DZone Snippets is a very good website. We can share our problems and views. The contents of the site is informative. ========================= Harry homes for sale by owner

Snippets Manager replied on Mon, 2006/02/20 - 11:36am

Ahh, I just spent the last ... oh I don't know how long - lets say three hours - trying to get this code to work. I finally did, but the problem was I needed to specify a user agent! So here's my code snippet in full - and get2/post2 is interchangable with get/post, the difference is that the 2 is safer, it won't toss any Net:: Errors.

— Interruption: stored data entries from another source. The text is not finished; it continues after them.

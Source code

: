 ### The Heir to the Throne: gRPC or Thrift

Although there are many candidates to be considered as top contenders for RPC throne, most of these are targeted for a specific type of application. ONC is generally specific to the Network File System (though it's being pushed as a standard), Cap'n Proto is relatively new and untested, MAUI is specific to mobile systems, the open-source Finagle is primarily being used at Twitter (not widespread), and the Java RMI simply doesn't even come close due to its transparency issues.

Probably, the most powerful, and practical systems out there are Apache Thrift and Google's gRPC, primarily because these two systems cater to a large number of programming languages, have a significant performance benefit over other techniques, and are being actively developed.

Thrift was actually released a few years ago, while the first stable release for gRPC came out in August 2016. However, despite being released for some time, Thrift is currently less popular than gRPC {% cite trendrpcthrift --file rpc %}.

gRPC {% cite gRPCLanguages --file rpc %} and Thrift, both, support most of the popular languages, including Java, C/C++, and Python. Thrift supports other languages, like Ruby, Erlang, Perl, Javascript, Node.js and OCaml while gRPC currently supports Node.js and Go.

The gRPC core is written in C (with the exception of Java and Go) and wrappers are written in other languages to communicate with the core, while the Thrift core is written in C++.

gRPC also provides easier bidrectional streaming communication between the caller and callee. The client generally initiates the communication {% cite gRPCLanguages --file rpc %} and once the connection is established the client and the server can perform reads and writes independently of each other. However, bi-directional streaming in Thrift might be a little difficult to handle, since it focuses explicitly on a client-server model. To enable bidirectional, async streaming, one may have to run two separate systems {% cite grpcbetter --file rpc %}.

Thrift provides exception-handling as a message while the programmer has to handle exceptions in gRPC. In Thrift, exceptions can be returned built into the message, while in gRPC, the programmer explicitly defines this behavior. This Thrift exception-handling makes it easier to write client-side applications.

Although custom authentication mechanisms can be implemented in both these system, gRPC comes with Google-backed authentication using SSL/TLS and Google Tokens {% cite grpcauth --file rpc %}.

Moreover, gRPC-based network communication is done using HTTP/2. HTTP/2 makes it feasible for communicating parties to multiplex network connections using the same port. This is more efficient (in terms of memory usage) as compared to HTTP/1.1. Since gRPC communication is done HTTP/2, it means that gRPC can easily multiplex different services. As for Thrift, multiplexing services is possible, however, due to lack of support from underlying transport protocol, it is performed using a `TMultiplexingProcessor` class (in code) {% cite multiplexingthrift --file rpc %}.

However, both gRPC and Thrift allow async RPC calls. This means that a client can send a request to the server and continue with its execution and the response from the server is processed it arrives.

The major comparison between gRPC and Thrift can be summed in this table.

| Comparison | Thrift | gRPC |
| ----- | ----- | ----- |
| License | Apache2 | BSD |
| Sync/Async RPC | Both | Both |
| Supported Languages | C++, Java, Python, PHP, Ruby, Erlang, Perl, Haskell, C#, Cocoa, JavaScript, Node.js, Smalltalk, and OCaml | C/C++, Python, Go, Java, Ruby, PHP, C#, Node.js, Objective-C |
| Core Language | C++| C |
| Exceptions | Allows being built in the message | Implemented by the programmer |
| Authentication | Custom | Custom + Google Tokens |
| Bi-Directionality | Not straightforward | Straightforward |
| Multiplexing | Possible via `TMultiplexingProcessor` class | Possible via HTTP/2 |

Also notice that I URL encoded the username and password. require "net/http" require "net/https" require "erb" require "singleton" PANEL = 'panel.dreamhost.com' PATH = '/index.cgi' USERAGENT = 'Mozilla/5.0 (Windows; U; Windows NT 5.1; en-US; rv:1.8.0.1) Gecko/20060111 Firefox/1.5.0.1' class Panel include Singleton def Panel.login(webid, password) unless @headers.nil? raise ScriptError, "You should already be logged in!" end @http = Net::HTTP.new(PANEL, 443) @http.use_ssl = true # GET request -> so the host can set cookies resp, data = @http.get2(PATH, {'User-Agent' => USERAGENT}) cookie = resp.response['set-cookie'].split('; ')[0] # POST request -> logging in data = "Nscmd=Nlogin&username=#{ERB::Util.url_encode(webid)}&password=#{ERB::Util.url_encode(password)}&submit=Log%20In" @headers = { 'Cookie' => cookie, 'Referer' => 'https://'+PANEL+PATH, 'Content-Type' => 'application/x-www-form-urlencoded', 'User-Agent' => USERAGENT } puts "headers = " + @headers.inspect resp, data = @http.post2(PATH, data, @headers) # Output on the screen -> we should get either a 302 redirect (after a successful login) or an error page puts 'Code = ' + resp.code puts 'Message = ' + resp.message resp.each {|key, val| puts key + ' = ' + val} puts data end end If you curious, I'm scraping my own API for DreamHost's Control Panel, so I don't have to labourously open my web browser every time I need to add or change something. (Yeah, I'm that lazy.) Anyway, its unfinished, I'll be refactoring the code next - the Panel.login method was just for testing.